O Banco do Brasil divulgou nesta quinta-feira (15) que teve lucro líquido ajustado de R$ 7,3 bilhões no primeiro trimestre de 2025, uma queda de 20,7% em relação ao mesmo período do ano passado.

Em conversa com analistas, a executiva afirmou que a redução no lucro foi provocada por uma combinação de fatores.
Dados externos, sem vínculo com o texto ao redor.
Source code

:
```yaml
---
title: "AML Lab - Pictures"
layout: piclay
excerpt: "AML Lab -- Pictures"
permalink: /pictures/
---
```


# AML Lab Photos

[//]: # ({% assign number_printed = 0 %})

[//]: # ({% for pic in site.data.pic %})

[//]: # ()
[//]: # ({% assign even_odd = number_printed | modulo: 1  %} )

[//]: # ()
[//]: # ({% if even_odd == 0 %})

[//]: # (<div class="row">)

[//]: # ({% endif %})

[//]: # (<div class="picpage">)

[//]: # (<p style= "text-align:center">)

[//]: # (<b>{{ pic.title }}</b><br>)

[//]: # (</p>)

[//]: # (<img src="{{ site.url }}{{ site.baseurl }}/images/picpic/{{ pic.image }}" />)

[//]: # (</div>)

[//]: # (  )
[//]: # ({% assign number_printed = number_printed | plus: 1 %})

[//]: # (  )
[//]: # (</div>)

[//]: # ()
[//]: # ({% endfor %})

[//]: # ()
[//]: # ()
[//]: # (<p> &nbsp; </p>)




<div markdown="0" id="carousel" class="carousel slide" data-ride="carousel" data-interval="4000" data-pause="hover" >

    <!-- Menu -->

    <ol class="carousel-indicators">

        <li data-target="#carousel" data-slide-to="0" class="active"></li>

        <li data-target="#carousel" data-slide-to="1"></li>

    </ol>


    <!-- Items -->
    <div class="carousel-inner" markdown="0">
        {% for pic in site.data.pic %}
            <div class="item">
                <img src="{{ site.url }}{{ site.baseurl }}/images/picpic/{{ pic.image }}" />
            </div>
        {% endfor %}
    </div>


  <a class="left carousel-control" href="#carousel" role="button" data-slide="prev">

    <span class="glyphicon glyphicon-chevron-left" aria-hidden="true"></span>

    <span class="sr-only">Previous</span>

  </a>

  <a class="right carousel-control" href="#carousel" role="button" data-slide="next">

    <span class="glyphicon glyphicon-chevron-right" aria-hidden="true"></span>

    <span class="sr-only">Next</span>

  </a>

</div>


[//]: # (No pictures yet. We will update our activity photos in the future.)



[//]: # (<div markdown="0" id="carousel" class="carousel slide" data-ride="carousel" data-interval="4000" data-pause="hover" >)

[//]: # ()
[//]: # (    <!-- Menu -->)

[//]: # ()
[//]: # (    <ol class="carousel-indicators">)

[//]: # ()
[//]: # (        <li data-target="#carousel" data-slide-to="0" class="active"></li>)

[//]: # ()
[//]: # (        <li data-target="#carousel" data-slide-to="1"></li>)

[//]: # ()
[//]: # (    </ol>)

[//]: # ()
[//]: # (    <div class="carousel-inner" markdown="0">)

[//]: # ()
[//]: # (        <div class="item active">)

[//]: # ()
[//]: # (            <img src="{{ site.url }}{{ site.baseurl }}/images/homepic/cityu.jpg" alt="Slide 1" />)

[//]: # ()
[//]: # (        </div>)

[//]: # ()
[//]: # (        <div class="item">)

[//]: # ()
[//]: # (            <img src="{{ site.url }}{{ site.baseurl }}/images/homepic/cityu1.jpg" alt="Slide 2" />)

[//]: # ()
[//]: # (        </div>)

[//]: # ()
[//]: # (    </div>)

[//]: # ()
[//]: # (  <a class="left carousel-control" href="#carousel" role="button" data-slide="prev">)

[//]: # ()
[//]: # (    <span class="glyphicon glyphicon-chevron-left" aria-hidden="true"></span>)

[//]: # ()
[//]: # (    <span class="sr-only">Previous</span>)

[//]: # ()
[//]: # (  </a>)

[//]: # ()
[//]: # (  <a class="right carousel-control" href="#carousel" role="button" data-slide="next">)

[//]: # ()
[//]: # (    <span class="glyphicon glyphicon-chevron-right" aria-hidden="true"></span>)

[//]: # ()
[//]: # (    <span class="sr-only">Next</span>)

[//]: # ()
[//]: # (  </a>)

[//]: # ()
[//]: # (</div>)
Entre eles, destacou a alta da inadimplência no agronegócio e a entrada em vigor da resolução 4.966, que mudou as regras contábeis para os bancos.

“A decisão de rever o guidance não foi fácil, mas é a mais prudente e reforça nosso compromisso com a transparência”, disse.

Tarciana explicou que nenhum dos fatores, isoladamente, teria gerado tamanho impacto, mas a coincidência entre os atrasos no agro, o novo modelo de provisões e a taxa Selic elevada comprometeram os resultados.

“O lucro ficou abaixo do que acredito ser o potencial do banco”, declarou.

Novas operações

Ela também informou que o BB está em negociação com o Banco Central para tratar de ajustes na aplicação da nova norma, especialmente sobre as operações do agronegócio.

“Já estamos abrindo conversa com o regulador para levar proposições de tratamento diferente da carteira do agro”, afirmou.

A mudança contábil fez com que o banco deixasse de reconhecer R$ 1 bilhão em receitas de crédito, já que o novo regime só permite contabilizar os valores após o efetivo recebimento. No setor do agronegócio, a inadimplência subiu para 3,04% no fim de março.

Apesar do cenário, a carteira total de crédito do banco cresceu 1,1% no trimestre e chegou a R$ 1,278 trilhão. O vice-presidente de gestão financeira do BB, Geovanne Tobias, disse que o banco mantém a previsão de distribuir 40% do lucro aos acionistas este ano. Ele acredita que a safra recorde de soja e milho e o reforço nas cobranças vão ajudar a conter a inadimplência no segundo semestre.